In only the second such attack since November, the rockets crashed down in Sderot, a border town often targeted by rockets, which Obama visited in a previous visit to Israel while a presidential candidate in 2008.
Obama, on the first foreign trip of his second term, says he has came to the Holy Land simply "to listen" to the parties about how to resume peace talks which have been frozen for two-and-a-half years.
He said he decided against coming armed with a comprehensive peace plan that might not be fit for current political conditions.
"Ultimately, this is a really hard problem," Obama said during a news conference with Israeli Prime Minister Benjamin Netanyahu on Wednesday.
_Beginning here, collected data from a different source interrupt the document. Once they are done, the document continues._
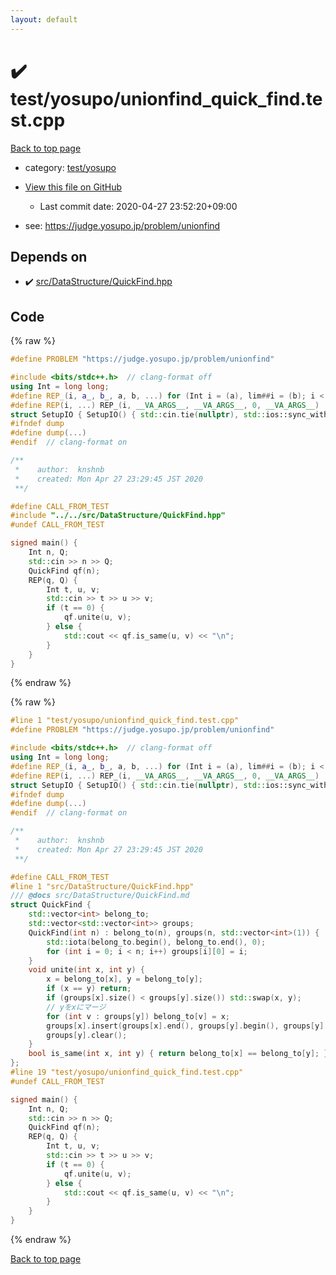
 ```yaml
---
layout: default
---
```


<!-- mathjax config similar to math.stackexchange -->
<script type="text/javascript" async
  src="https://cdnjs.cloudflare.com/ajax/libs/mathjax/2.7.5/MathJax.js?config=TeX-MML-AM_CHTML">
</script>
<script type="text/x-mathjax-config">
  MathJax.Hub.Config({
    TeX: { equationNumbers: { autoNumber: "AMS" }},
    tex2jax: {
      inlineMath: [ ['$','$'] ],
      processEscapes: true
    },
    "HTML-CSS": { matchFontHeight: false },
    displayAlign: "left",
    displayIndent: "2em"
  });
</script>

<script type="text/javascript" src="https://cdnjs.cloudflare.com/ajax/libs/jquery/3.4.1/jquery.min.js"></script>
<script src="https://cdn.jsdelivr.net/npm/jquery-balloon-js@1.1.2/jquery.balloon.min.js" integrity="sha256-ZEYs9VrgAeNuPvs15E39OsyOJaIkXEEt10fzxJ20+2I=" crossorigin="anonymous"></script>
<script type="text/javascript" src="../../../assets/js/copy-button.js"></script>
<link rel="stylesheet" href="../../../assets/css/copy-button.css" />


# :heavy_check_mark: test/yosupo/unionfind_quick_find.test.cpp

<a href="../../../index.html">Back to top page</a>

* category: <a href="../../../index.html#0b58406058f6619a0f31a172defc0230">test/yosupo</a>
* <a href="{{ site.github.repository_url }}/blob/master/test/yosupo/unionfind_quick_find.test.cpp">View this file on GitHub</a>
    - Last commit date: 2020-04-27 23:52:20+09:00


* see: <a href="https://judge.yosupo.jp/problem/unionfind">https://judge.yosupo.jp/problem/unionfind</a>


## Depends on

* :heavy_check_mark: <a href="../../../library/src/DataStructure/QuickFind.hpp.html">src/DataStructure/QuickFind.hpp</a>


## Code

<a id="unbundled"></a>
{% raw %}
```cpp
#define PROBLEM "https://judge.yosupo.jp/problem/unionfind"

#include <bits/stdc++.h>  // clang-format off
using Int = long long;
#define REP_(i, a_, b_, a, b, ...) for (Int i = (a), lim##i = (b); i < lim##i; i++)
#define REP(i, ...) REP_(i, __VA_ARGS__, __VA_ARGS__, 0, __VA_ARGS__)
struct SetupIO { SetupIO() { std::cin.tie(nullptr), std::ios::sync_with_stdio(false), std::cout << std::fixed << std::setprecision(13); } } setup_io;
#ifndef dump
#define dump(...)
#endif  // clang-format on

/**
 *    author:  knshnb
 *    created: Mon Apr 27 23:29:45 JST 2020
 **/

#define CALL_FROM_TEST
#include "../../src/DataStructure/QuickFind.hpp"
#undef CALL_FROM_TEST

signed main() {
    Int n, Q;
    std::cin >> n >> Q;
    QuickFind qf(n);
    REP(q, Q) {
        Int t, u, v;
        std::cin >> t >> u >> v;
        if (t == 0) {
            qf.unite(u, v);
        } else {
            std::cout << qf.is_same(u, v) << "\n";
        }
    }
}

```
{% endraw %}

<a id="bundled"></a>
{% raw %}
```cpp
#line 1 "test/yosupo/unionfind_quick_find.test.cpp"
#define PROBLEM "https://judge.yosupo.jp/problem/unionfind"

#include <bits/stdc++.h>  // clang-format off
using Int = long long;
#define REP_(i, a_, b_, a, b, ...) for (Int i = (a), lim##i = (b); i < lim##i; i++)
#define REP(i, ...) REP_(i, __VA_ARGS__, __VA_ARGS__, 0, __VA_ARGS__)
struct SetupIO { SetupIO() { std::cin.tie(nullptr), std::ios::sync_with_stdio(false), std::cout << std::fixed << std::setprecision(13); } } setup_io;
#ifndef dump
#define dump(...)
#endif  // clang-format on

/**
 *    author:  knshnb
 *    created: Mon Apr 27 23:29:45 JST 2020
 **/

#define CALL_FROM_TEST
#line 1 "src/DataStructure/QuickFind.hpp"
/// @docs src/DataStructure/QuickFind.md
struct QuickFind {
    std::vector<int> belong_to;
    std::vector<std::vector<int>> groups;
    QuickFind(int n) : belong_to(n), groups(n, std::vector<int>(1)) {
        std::iota(belong_to.begin(), belong_to.end(), 0);
        for (int i = 0; i < n; i++) groups[i][0] = i;
    }
    void unite(int x, int y) {
        x = belong_to[x], y = belong_to[y];
        if (x == y) return;
        if (groups[x].size() < groups[y].size()) std::swap(x, y);
        // yをxにマージ
        for (int v : groups[y]) belong_to[v] = x;
        groups[x].insert(groups[x].end(), groups[y].begin(), groups[y].end());
        groups[y].clear();
    }
    bool is_same(int x, int y) { return belong_to[x] == belong_to[y]; }
};
#line 19 "test/yosupo/unionfind_quick_find.test.cpp"
#undef CALL_FROM_TEST

signed main() {
    Int n, Q;
    std::cin >> n >> Q;
    QuickFind qf(n);
    REP(q, Q) {
        Int t, u, v;
        std::cin >> t >> u >> v;
        if (t == 0) {
            qf.unite(u, v);
        } else {
            std::cout << qf.is_same(u, v) << "\n";
        }
    }
}

```
{% endraw %}

<a href="../../../index.html">Back to top page</a>

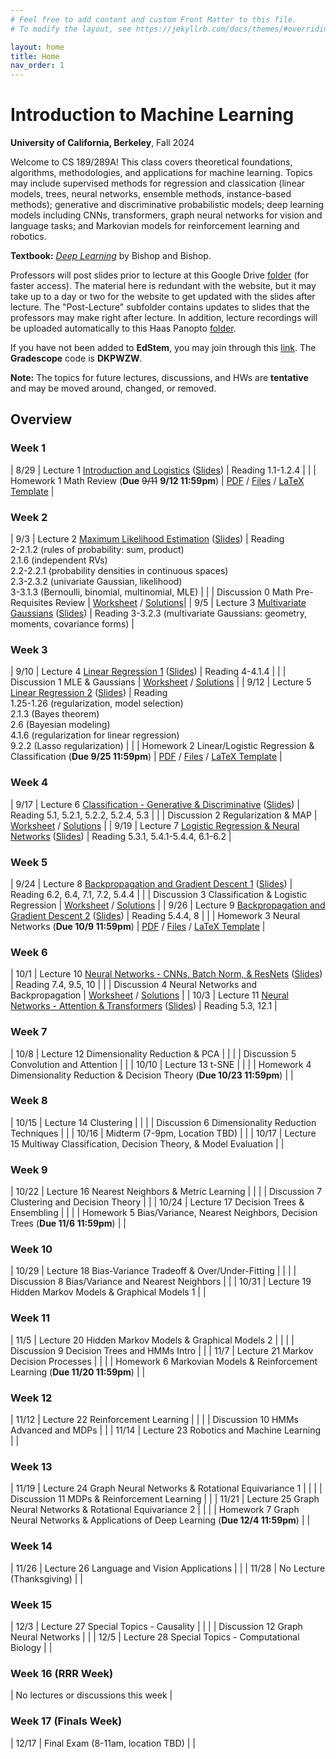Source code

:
 ```yaml
---
# Feel free to add content and custom Front Matter to this file.
# To modify the layout, see https://jekyllrb.com/docs/themes/#overriding-theme-defaults

layout: home
title: Home
nav_order: 1
---
```


<style type="text/css">
    .label {
        margin-left: 0!important;
    }

    td:first-child {
        min-width: 0;
        width: 4rem;
    }
</style>

# Introduction to Machine Learning

**University of California, Berkeley**, Fall 2024

Welcome to CS 189/289A! This class covers theoretical foundations, algorithms, methodologies, and applications for machine learning. Topics may include supervised methods for regression and classication (linear models, trees, neural networks, ensemble methods, instance-based methods); generative and discriminative probabilistic models; deep learning models including CNNs, transformers, graph neural networks for vision and language tasks; and Markovian models for reinforcement learning and robotics.

**Textbook:** [_Deep Learning_](https://www.bishopbook.com/) by Bishop and Bishop.

Professors will post slides prior to lecture at this Google Drive [folder](https://drive.google.com/drive/folders/1hM6_gb8-cel4-hQ9_sMcm9krwfzmppkU?usp=drive_link) (for faster access). The material here is redundant with the website, but it may take up to a day or two for the website to get updated with the slides after lecture. The "Post-Lecture" subfolder contains updates to slides that the professors may make right after lecture. In addition, lecture recordings will be uploaded automatically to this Haas Panopto [folder](https://berkeley-haas.hosted.panopto.com/Panopto/Pages/Sessions/List.aspx#folderID=%22380bd203-98f7-4a83-946e-b1d401302c37%22).

If you have not been added to **EdStem**, you may join through this [link](https://edstem.org/us/join/RUHntB). The **Gradescope** code is **DKPWZW**.

**Note:** The topics for future lectures, discussions, and HWs are **tentative** and may be moved around, changed, or removed.

## Overview

### Week 1

|  8/29 | <span class="label">Lecture 1</span> [Introduction and Logistics](https://berkeley-haas.hosted.panopto.com/Panopto/Pages/Viewer.aspx?id=2a2b47b1-dc5f-41e4-8258-b1d4013efe89) ([Slides](https://drive.google.com/file/d/1B-ikDeLJy045W0cw4qpP616MQXSRpqQh/view?usp=drive_link)) | <span class="label label-purple">Reading</span>  1.1-1.2.4 |
|  | <span class="label label-yellow">Homework 1</span> Math Review <nobr>(<strong>Due</strong> <s>9/11</s> <strong>9/12 11:59pm</strong>)</nobr>  | [PDF](docs/hw_fa24/hw1.pdf) / [Files](docs/hw_fa24/hw1.zip) / [LaTeX Template](docs/hw_fa24/hw1_template.tex) |


### Week 2

|  9/3 | <span class="label">Lecture 2</span> [Maximum Likelihood Estimation](https://berkeley-haas.hosted.panopto.com/Panopto/Pages/Viewer.aspx?id=78393f71-f7d8-4877-8ae4-b1d4013efedc) ([Slides](https://drive.google.com/file/d/1BsohO4nidHSdP3eZtWmcAN9mAMvID4B2/view?usp=sharing)) | <span class="label label-purple">Reading</span> <br> 2-2.1.2 (rules of probability: sum, product) <br> 2.1.6 (independent RVs) <br> 2.2-2.2.1 (probability densities in continuous spaces) <br> 2.3-2.3.2 (univariate Gaussian, likelihood) <br> 3-3.1.3 (Bernoulli, binomial, multinomial, MLE) |
|  | <span class="label label-green">Discussion 0</span> Math Pre-Requisites Review  | [Worksheet](docs/dis_fa24/dis0.pdf) / [Solutions](docs/dis_fa24/dis0sol.pdf)|
|  9/5 | <span class="label">Lecture 3</span> [Multivariate Gaussians](https://berkeley-haas.hosted.panopto.com/Panopto/Pages/Viewer.aspx?id=eeb87936-eb47-436b-b6e5-b1d4013efefb) ([Slides](https://drive.google.com/file/d/11ozzwYUqyJnHeCxbKE9TL-kgZAyrykN5/view?usp=drive_link)) | <span class="label label-purple">Reading</span> 3-3.2.3 (multivariate Gaussians: geometry, moments, covariance forms) |

### Week 3

|  9/10 | <span class="label">Lecture 4</span> [Linear Regression 1](https://berkeley-haas.hosted.panopto.com/Panopto/Pages/Viewer.aspx?id=0b684900-3ef3-411e-bb68-b1d4013eff13) ([Slides](https://drive.google.com/file/d/14vblwqegBN7BC8-l1sAsRmiEVIu0TFmR/view?usp=drive_link)) | <span class="label label-purple">Reading</span> <nobr>4-4.1.4</nobr> |
|  | <span class="label label-green">Discussion 1</span> MLE & Gaussians  | [Worksheet](docs/dis_fa24/dis1.pdf) / [Solutions](docs/dis_fa24/dis1sol.pdf) |
|  9/12 | <span class="label">Lecture 5</span> [Linear Regression 2](https://berkeley-haas.hosted.panopto.com/Panopto/Pages/Viewer.aspx?id=56e9bd90-5e0c-4333-bbac-b1d4013eff2e) ([Slides](https://drive.google.com/file/d/1S8WxurxGYTv6BZs3LGCHSR-tYkEvV8bC/view?usp=drive_link))  | <span class="label label-purple">Reading</span> <br> 1.25-1.26 (regularization, model selection) <br> 2.1.3 (Bayes theorem) <br> 2.6 (Bayesian modeling) <br> 4.1.6 (regularization for linear regression) <br> 9.2.2 (Lasso regularization) |
|  | <span class="label label-yellow">Homework 2</span> Linear/Logistic Regression & Classification <nobr>(<strong>Due 9/25 11:59pm</strong>)</nobr>  | [PDF](docs/hw_fa24/hw2.pdf) / [Files](docs/hw_fa24/hw2.zip) / [LaTeX Template](docs/hw_fa24/hw2template.tex) |

### Week 4

|  9/17 | <span class="label">Lecture 6</span> [Classification - Generative & Discriminative](https://berkeley-haas.hosted.panopto.com/Panopto/Pages/Viewer.aspx?id=e0e7d595-678f-4064-a105-b1d4013eff4f) ([Slides](https://drive.google.com/file/d/1-g3MKFW9lDqYA9nRz9RbpPaztAFvVszq/view?usp=drive_link)) | <span class="label label-purple">Reading</span> 5.1, 5.2.1, 5.2.2, 5.2.4, 5.3 |
| | <span class="label label-green">Discussion 2</span> Regularization & MAP  | [Worksheet](docs/dis_fa24/dis2.pdf) / [Solutions](docs/dis_fa24/dis2sol.pdf) |
|  9/19 | <span class="label">Lecture 7</span> [Logistic Regression & Neural Networks](https://berkeley-haas.hosted.panopto.com/Panopto/Pages/Viewer.aspx?id=a245360c-f0f3-4b7d-bd8d-b1d4013eff6c) ([Slides](https://drive.google.com/file/d/1MSqZtGFwyzRe6RD-MNKDIrfYvORK1TvO/view?usp=drive_link))  | <span class="label label-purple">Reading</span> 5.3.1, 5.4.1-5.4.4, 6.1-6.2 |

### Week 5

|  9/24 | <span class="label">Lecture 8</span> [Backpropagation and Gradient Descent 1](https://berkeley-haas.hosted.panopto.com/Panopto/Pages/Viewer.aspx?id=27000014-6252-4b89-a499-b1d4013eff92) ([Slides](https://drive.google.com/file/d/1vfk8jqrsUay0J9IB-IPMnHwOp3IOZSnd/view?usp=drive_link))  | <span class="label label-purple">Reading</span> 6.2, 6.4, 7.1, 7.2, 5.4.4 |
|  | <span class="label label-green">Discussion 3</span> Classification & Logistic Regression  | [Worksheet](docs/dis_fa24/dis3.pdf) / [Solutions](docs/dis_fa24/dis3sol.pdf) |
|  9/26 | <span class="label">Lecture 9</span> [Backpropagation and Gradient Descent 2](https://berkeley-haas.hosted.panopto.com/Panopto/Pages/Viewer.aspx?id=9ac17588-cef2-45f7-acd5-b1d4013effaf) ([Slides](https://drive.google.com/file/d/17tf2EgsyLHTAus6azWdTRSZH4cNkd2-4/view?usp=sharing))  | <span class="label label-purple">Reading</span> 5.4.4, 8 |
|  | <span class="label label-yellow">Homework 3</span> Neural Networks <nobr>(<strong>Due 10/9 11:59pm</strong>)</nobr>  | [PDF](docs/hw_fa24/hw3.pdf) / [Files](docs/hw_fa24/hw3.zip) / [LaTeX Template](docs/hw_fa24/hw3template.tex) |

### Week 6

|  10/1 | <span class="label">Lecture 10</span> [Neural Networks - CNNs, Batch Norm, & ResNets](https://berkeley-haas.hosted.panopto.com/Panopto/Pages/Viewer.aspx?id=90e02259-b095-494f-a363-b1d4013effc7) ([Slides](https://drive.google.com/file/d/1KVk_pfkzSkofNzwDo3kTLQosWOD9Y1gg/view?usp=drive_link)) | <span class="label label-purple">Reading</span> 7.4, 9.5, 10 |
|  | <span class="label label-green">Discussion 4</span> Neural Networks and Backpropagation  | [Worksheet](docs/dis_fa24/dis4.pdf) / [Solutions](docs/dis_fa24/dis4sol.pdf) |
|  10/3 | <span class="label">Lecture 11</span> [Neural Networks - Attention & Transformers](https://berkeley-haas.hosted.panopto.com/Panopto/Pages/Viewer.aspx?id=42f09b54-f2f8-48ea-9e10-b1d4013effe9) ([Slides](https://drive.google.com/file/d/1IFyzNFeuLwuqOyC4ro90PMTuppCAGnND/view?usp=sharing))  | <span class="label label-purple">Reading</span> 5.3, 12.1 |

### Week 7

|  10/8 | <span class="label">Lecture 12</span> Dimensionality Reduction & PCA  |  |
|  | <span class="label label-green">Discussion 5</span> Convolution and Attention  |  |
|  10/10 | <span class="label">Lecture 13</span> t-SNE  |  |
|  | <span class="label label-yellow">Homework 4</span> Dimensionality Reduction & Decision Theory <nobr>(<strong>Due 10/23 11:59pm</strong>)</nobr>  |  |

### Week 8

|  10/15 | <span class="label">Lecture 14</span> Clustering  |  |
|  | <span class="label label-green">Discussion 6</span> Dimensionality Reduction Techniques  |  |
|  10/16 | <span class="label label-red">Midterm</span> (7-9pm, Location TBD)  |  |
|  10/17 | <span class="label">Lecture 15</span> Multiway Classification, Decision Theory, & Model Evaluation  |  |

### Week 9

|  10/22 | <span class="label">Lecture 16</span> Nearest Neighbors & Metric Learning |  |
|  | <span class="label label-green">Discussion 7</span> Clustering and Decision Theory  |  |
|  10/24 | <span class="label">Lecture 17</span> Decision Trees & Ensembling |  |
|  | <span class="label label-yellow">Homework 5</span> Bias/Variance, Nearest Neighbors, Decision Trees <nobr>(<strong>Due 11/6 11:59pm</strong>)</nobr>  |  |

### Week 10

|  10/29 | <span class="label">Lecture 18</span> Bias-Variance Tradeoff & Over/Under-Fitting |  |
|  | <span class="label label-green">Discussion 8</span> Bias/Variance and Nearest Neighbors  |  |
|  10/31 | <span class="label">Lecture 19</span> Hidden Markov Models & Graphical Models 1  |  |

### Week 11

|  11/5 | <span class="label">Lecture 20</span> Hidden Markov Models & Graphical Models 2  |  |
|  | <span class="label label-green">Discussion 9</span> Decision Trees and HMMs Intro  |  |
|  11/7 | <span class="label">Lecture 21</span> Markov Decision Processes  |  |
|  | <span class="label label-yellow">Homework 6</span> Markovian Models & Reinforcement Learning <nobr>(<strong>Due 11/20 11:59pm</strong>)</nobr>  |  |

### Week 12

|  11/12 | <span class="label">Lecture 22</span> Reinforcement Learning  |  |
|  | <span class="label label-green">Discussion 10</span> HMMs Advanced and MDPs  |  |
|  11/14 | <span class="label">Lecture 23</span> Robotics and Machine Learning  |  |

### Week 13

|  11/19 | <span class="label">Lecture 24</span> Graph Neural Networks & Rotational Equivariance 1  |  |
|  | <span class="label label-green">Discussion 11</span> MDPs & Reinforcement Learning |  |
|  11/21 | <span class="label">Lecture 25</span> Graph Neural Networks & Rotational Equivariance 2 |  |
|  | <span class="label label-yellow">Homework 7</span> Graph Neural Networks & Applications of Deep Learning <nobr>(<strong>Due 12/4 11:59pm</strong>)</nobr>  |  |

### Week 14

|  11/26 | <span class="label">Lecture 26</span> Language and Vision Applications |  |
|  11/28 | No Lecture (Thanksgiving)  |  |

### Week 15

|  12/3 | <span class="label">Lecture 27</span> Special Topics - Causality  |  |
|   | <span class="label label-green">Discussion 12</span> Graph Neural Networks  |  |
|  12/5 | <span class="label">Lecture 28</span> Special Topics - Computational Biology |  |

### Week 16 (RRR Week)

|  No lectures or discussions this week  |

### Week 17 (Finals Week)

|  12/17 | <span class="label label-red">Final Exam</span> (8-11am, location TBD) |  |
"It's been lingering for over six decades. And the parties involved have, you know, some profound interests that you can't spin, you can't smooth over. And it is a hard slog to work through all of these issues."
Obama's new approach was a stark contrast to early in his first term, when he declared Israeli settlement building to be illegitimate and promised to dedicate himself to peace.
He admitted on Wednesday that he had perhaps made mistakes, but argued that he was not the only US leader to have come a cropper on the issue.
"I hope I'm a better president now than when I first came into office," Obama said.
"I'm absolutely sure that there are a host of things that I could have done that would have been more deft and, you know, would have created better optics."
Palestinian peace negotiator Nabil Shaath on Wednesday published an op-ed message in the Israeli newspaper Haaretz, urging Obama to prove his commitment to a two-state solution by turning pledges into deeds.
"We could have saved lives and political capital if President Obama had shown the determination to create the right environment for meaningful decisions leading to a two-state solution," he wrote.
"Now, rather than calling for the resumption of a meaningless 'peace process,' we Palestinians expect real action on the ground."